» **TASK OBJECTIVE**: Please restate, word for word, the lines below that begin at the one with "- \[5\] C. J. C. Burges, R." and end at the one with "The performance was". Leave out all other lines.

↓↓↓

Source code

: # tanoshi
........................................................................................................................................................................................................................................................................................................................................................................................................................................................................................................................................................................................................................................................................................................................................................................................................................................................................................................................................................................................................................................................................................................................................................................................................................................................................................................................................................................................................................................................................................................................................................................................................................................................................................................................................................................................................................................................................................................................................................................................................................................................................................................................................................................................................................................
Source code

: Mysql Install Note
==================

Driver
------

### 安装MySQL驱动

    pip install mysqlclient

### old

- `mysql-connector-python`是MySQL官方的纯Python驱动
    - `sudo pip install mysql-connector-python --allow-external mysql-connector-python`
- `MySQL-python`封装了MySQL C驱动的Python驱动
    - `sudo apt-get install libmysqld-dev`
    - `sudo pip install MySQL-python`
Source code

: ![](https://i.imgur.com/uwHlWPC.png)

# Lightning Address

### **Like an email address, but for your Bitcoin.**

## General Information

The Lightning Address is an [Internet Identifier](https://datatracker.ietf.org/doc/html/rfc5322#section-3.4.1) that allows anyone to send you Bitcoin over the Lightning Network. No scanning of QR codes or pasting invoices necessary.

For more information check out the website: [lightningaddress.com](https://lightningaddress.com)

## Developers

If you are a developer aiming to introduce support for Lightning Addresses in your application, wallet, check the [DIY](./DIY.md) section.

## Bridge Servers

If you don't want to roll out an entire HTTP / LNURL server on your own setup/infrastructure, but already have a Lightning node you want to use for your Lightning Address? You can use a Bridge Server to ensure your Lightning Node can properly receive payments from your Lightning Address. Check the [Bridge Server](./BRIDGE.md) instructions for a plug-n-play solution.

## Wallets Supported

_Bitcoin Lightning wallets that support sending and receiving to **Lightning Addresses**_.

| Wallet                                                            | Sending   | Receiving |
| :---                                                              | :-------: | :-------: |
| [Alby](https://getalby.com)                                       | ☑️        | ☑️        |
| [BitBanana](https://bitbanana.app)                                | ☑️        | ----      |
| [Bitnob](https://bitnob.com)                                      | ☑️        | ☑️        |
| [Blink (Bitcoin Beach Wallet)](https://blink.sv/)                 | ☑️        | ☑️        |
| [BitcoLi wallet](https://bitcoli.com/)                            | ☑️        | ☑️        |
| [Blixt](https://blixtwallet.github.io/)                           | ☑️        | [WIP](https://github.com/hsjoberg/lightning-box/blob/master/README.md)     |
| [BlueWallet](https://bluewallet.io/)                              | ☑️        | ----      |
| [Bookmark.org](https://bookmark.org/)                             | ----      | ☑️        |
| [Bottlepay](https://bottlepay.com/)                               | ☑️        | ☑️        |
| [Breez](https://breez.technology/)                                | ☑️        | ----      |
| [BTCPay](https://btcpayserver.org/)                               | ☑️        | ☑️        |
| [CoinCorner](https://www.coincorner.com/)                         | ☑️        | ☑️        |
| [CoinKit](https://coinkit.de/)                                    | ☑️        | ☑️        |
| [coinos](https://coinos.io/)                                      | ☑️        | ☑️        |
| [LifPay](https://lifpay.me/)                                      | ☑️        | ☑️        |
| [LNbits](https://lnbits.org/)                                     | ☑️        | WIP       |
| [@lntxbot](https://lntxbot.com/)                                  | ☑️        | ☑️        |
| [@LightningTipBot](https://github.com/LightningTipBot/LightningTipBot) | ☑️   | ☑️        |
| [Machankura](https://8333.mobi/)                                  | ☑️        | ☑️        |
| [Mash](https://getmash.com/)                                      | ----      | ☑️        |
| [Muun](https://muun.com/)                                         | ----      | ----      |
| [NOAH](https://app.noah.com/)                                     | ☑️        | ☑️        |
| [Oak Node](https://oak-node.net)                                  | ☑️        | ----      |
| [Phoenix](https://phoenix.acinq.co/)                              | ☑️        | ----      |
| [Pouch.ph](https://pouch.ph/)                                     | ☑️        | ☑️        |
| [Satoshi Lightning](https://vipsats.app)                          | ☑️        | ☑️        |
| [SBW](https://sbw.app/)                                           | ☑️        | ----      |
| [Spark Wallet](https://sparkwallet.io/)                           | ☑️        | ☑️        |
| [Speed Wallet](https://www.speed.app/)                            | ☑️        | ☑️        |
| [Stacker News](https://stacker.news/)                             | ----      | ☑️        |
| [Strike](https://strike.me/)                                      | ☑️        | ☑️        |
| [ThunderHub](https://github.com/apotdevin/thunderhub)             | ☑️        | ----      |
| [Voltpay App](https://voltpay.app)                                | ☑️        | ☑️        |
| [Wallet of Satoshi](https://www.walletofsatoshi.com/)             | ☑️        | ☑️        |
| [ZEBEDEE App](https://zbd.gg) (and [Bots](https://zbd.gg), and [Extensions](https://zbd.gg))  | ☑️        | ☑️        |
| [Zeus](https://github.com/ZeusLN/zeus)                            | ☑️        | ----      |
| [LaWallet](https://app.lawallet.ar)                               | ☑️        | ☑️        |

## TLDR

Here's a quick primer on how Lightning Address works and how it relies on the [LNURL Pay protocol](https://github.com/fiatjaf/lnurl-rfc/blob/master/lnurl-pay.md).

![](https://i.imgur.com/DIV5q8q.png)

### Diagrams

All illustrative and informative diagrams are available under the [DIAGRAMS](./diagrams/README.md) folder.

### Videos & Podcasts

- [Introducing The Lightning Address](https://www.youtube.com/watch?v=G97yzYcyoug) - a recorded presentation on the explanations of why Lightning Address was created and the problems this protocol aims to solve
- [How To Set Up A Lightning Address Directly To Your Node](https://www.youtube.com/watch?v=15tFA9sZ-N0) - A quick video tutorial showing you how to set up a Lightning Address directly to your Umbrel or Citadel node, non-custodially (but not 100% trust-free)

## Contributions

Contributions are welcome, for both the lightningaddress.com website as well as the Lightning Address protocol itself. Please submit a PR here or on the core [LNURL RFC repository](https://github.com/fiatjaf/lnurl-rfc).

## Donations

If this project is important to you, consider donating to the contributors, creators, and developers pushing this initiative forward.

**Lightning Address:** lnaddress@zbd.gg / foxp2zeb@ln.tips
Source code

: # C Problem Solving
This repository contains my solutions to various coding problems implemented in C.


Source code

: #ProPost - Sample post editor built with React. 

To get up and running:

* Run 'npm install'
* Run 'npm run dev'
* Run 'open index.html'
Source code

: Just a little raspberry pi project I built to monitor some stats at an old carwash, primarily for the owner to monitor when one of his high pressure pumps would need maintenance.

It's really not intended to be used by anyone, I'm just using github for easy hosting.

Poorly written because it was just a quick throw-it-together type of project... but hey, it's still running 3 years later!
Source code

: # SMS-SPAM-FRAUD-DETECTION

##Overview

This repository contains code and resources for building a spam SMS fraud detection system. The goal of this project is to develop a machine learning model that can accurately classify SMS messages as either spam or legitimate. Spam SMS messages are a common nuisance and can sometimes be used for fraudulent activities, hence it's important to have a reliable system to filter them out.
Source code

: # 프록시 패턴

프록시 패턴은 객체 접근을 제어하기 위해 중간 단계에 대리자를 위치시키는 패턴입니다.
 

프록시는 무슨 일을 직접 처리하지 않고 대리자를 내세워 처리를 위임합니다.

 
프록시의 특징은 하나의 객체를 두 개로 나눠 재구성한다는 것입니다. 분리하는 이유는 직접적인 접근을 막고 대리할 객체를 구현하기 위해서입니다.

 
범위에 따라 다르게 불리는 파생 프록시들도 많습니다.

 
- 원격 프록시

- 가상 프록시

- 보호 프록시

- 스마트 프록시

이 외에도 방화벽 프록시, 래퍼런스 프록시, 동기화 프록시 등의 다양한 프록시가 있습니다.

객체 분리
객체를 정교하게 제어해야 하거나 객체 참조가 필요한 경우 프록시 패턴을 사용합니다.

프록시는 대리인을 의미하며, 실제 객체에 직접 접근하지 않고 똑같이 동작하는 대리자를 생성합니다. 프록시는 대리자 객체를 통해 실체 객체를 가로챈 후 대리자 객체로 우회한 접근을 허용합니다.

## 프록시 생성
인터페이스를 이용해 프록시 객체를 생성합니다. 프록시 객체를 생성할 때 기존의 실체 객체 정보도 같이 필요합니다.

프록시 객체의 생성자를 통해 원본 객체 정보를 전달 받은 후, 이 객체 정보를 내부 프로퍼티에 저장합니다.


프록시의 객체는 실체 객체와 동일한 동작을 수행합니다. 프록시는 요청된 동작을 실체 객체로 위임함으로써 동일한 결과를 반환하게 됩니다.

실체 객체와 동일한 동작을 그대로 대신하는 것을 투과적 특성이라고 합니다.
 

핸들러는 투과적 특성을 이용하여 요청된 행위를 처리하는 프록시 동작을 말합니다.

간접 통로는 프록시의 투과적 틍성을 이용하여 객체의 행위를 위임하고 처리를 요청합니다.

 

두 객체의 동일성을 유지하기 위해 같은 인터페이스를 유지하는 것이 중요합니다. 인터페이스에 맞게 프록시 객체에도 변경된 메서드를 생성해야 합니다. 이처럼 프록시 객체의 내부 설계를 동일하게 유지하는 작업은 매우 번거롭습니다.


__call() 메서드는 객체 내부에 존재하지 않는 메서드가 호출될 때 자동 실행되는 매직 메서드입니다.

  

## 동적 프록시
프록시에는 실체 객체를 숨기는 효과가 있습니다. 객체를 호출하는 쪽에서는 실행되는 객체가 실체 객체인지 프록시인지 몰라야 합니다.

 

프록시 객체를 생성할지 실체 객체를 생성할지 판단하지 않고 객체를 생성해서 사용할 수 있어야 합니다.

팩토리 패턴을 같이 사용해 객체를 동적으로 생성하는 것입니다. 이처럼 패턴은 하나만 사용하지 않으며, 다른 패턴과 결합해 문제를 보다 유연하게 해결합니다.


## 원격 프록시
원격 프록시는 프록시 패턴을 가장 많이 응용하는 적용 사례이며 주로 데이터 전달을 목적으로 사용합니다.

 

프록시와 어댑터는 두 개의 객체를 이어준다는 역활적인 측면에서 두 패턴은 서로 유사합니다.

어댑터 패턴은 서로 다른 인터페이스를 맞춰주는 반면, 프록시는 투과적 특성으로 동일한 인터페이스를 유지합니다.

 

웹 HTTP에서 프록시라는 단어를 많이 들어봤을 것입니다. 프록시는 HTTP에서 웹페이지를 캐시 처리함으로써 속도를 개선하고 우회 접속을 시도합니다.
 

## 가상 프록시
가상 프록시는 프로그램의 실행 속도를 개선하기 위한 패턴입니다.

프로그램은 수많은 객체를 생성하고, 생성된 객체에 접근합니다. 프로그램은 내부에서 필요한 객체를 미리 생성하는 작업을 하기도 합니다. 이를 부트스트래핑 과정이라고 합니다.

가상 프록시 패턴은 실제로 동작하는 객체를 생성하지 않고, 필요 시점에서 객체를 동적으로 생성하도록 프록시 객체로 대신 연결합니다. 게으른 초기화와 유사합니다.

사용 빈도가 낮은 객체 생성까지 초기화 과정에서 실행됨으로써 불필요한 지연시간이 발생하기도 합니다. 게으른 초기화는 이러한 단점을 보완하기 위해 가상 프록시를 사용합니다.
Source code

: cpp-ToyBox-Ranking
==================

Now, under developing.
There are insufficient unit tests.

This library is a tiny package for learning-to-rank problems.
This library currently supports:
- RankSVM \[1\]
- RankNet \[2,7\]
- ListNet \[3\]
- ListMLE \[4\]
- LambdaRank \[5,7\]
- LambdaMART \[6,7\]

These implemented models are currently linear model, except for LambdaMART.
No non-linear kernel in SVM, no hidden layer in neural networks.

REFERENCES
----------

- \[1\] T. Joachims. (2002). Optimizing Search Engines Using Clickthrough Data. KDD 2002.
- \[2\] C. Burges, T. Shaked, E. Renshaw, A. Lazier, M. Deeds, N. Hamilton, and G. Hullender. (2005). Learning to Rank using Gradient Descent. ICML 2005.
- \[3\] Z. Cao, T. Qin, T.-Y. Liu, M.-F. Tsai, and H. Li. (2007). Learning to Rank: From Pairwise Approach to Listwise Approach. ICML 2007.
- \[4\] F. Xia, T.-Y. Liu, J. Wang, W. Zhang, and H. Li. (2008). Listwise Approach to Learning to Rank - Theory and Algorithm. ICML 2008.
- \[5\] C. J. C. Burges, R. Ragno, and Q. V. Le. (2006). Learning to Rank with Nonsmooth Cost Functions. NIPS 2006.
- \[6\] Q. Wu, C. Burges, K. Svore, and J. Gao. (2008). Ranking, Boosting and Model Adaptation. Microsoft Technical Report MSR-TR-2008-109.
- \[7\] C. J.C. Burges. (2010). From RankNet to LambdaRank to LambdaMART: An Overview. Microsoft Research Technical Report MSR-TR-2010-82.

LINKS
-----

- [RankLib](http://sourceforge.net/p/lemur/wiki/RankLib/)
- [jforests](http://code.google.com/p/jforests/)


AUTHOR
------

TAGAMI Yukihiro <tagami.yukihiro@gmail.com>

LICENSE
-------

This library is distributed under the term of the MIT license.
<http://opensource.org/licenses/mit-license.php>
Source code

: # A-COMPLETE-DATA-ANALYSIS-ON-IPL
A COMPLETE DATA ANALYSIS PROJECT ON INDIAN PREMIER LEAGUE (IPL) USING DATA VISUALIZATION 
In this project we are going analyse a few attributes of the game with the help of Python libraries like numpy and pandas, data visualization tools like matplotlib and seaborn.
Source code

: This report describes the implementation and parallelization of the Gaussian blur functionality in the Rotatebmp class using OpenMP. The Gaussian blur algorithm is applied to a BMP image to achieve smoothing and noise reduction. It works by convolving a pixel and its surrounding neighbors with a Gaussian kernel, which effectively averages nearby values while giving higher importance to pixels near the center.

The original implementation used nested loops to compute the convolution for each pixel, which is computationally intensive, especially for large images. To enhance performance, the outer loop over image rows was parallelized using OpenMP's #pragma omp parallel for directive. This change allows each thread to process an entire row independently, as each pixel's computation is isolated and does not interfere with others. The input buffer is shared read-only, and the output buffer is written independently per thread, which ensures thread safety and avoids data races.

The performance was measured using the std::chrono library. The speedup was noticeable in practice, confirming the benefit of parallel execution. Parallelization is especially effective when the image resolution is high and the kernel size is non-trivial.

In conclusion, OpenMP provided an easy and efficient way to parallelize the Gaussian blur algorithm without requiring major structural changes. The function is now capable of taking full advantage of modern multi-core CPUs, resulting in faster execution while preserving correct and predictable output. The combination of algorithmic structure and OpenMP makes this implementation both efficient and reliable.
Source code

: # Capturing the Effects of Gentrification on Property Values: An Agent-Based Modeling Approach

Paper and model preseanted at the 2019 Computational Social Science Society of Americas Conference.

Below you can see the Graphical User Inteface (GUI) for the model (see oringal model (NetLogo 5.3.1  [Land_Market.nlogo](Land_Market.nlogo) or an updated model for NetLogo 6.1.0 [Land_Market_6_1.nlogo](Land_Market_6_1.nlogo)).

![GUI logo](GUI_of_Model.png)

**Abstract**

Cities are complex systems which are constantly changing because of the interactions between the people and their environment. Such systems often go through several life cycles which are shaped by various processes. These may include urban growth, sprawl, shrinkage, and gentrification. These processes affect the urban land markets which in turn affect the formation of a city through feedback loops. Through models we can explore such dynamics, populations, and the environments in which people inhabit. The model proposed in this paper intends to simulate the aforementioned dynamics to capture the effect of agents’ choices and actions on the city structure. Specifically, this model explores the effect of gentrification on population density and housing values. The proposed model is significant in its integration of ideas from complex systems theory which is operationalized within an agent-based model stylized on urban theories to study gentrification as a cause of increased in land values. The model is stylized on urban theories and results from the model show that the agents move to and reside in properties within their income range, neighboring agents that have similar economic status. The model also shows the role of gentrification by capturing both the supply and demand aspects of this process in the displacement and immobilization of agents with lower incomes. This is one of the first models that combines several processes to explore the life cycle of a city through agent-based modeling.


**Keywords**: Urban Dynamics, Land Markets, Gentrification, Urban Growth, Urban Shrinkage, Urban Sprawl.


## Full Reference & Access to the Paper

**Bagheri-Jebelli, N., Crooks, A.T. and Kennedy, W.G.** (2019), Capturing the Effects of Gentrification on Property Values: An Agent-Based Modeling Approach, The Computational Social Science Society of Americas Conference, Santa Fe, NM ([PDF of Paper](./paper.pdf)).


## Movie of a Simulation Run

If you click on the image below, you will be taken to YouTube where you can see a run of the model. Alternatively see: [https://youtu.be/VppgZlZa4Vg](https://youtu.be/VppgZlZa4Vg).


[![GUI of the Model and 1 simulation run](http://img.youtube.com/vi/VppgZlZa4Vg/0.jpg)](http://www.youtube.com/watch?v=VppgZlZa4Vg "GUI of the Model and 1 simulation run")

↑↑↑

» **ANSWER AREA**:
- \[5\] C. J. C. Burges, R. Ragno, and Q. V. Le. (2006). Learning to Rank with Nonsmooth Cost Functions. NIPS 2006.
- \[6\] Q. Wu, C. Burges, K. Svore, and J. Gao. (2008). Ranking, Boosting and Model Adaptation. Microsoft Technical Report MSR-TR-2008-109.
- \[7\] C. J.C. Burges. (2010). From RankNet to LambdaRank to LambdaMART: An Overview. Microsoft Research Technical Report MSR-TR-2010-82.

LINKS
-----

- [RankLib](http://sourceforge.net/p/lemur/wiki/RankLib/)
- [jforests](http://code.google.com/p/jforests/)


AUTHOR
------

TAGAMI Yukihiro <tagami.yukihiro@gmail.com>

LICENSE
-------

This library is distributed under the term of the MIT license.
<http://opensource.org/licenses/mit-license.php>
Source code

: # A-COMPLETE-DATA-ANALYSIS-ON-IPL
A COMPLETE DATA ANALYSIS PROJECT ON INDIAN PREMIER LEAGUE (IPL) USING DATA VISUALIZATION 
In this project we are going analyse a few attributes of the game with the help of Python libraries like numpy and pandas, data visualization tools like matplotlib and seaborn.
Source code

: This report describes the implementation and parallelization of the Gaussian blur functionality in the Rotatebmp class using OpenMP. The Gaussian blur algorithm is applied to a BMP image to achieve smoothing and noise reduction. It works by convolving a pixel and its surrounding neighbors with a Gaussian kernel, which effectively averages nearby values while giving higher importance to pixels near the center.

The original implementation used nested loops to compute the convolution for each pixel, which is computationally intensive, especially for large images. To enhance performance, the outer loop over image rows was parallelized using OpenMP's #pragma omp parallel for directive. This change allows each thread to process an entire row independently, as each pixel's computation is isolated and does not interfere with others. The input buffer is shared read-only, and the output buffer is written independently per thread, which ensures thread safety and avoids data races.

The performance was measured using the std::chrono library. The speedup was noticeable in practice, confirming the benefit of parallel execution. Parallelization is especially effective when the image resolution is high and the kernel size is non-trivial.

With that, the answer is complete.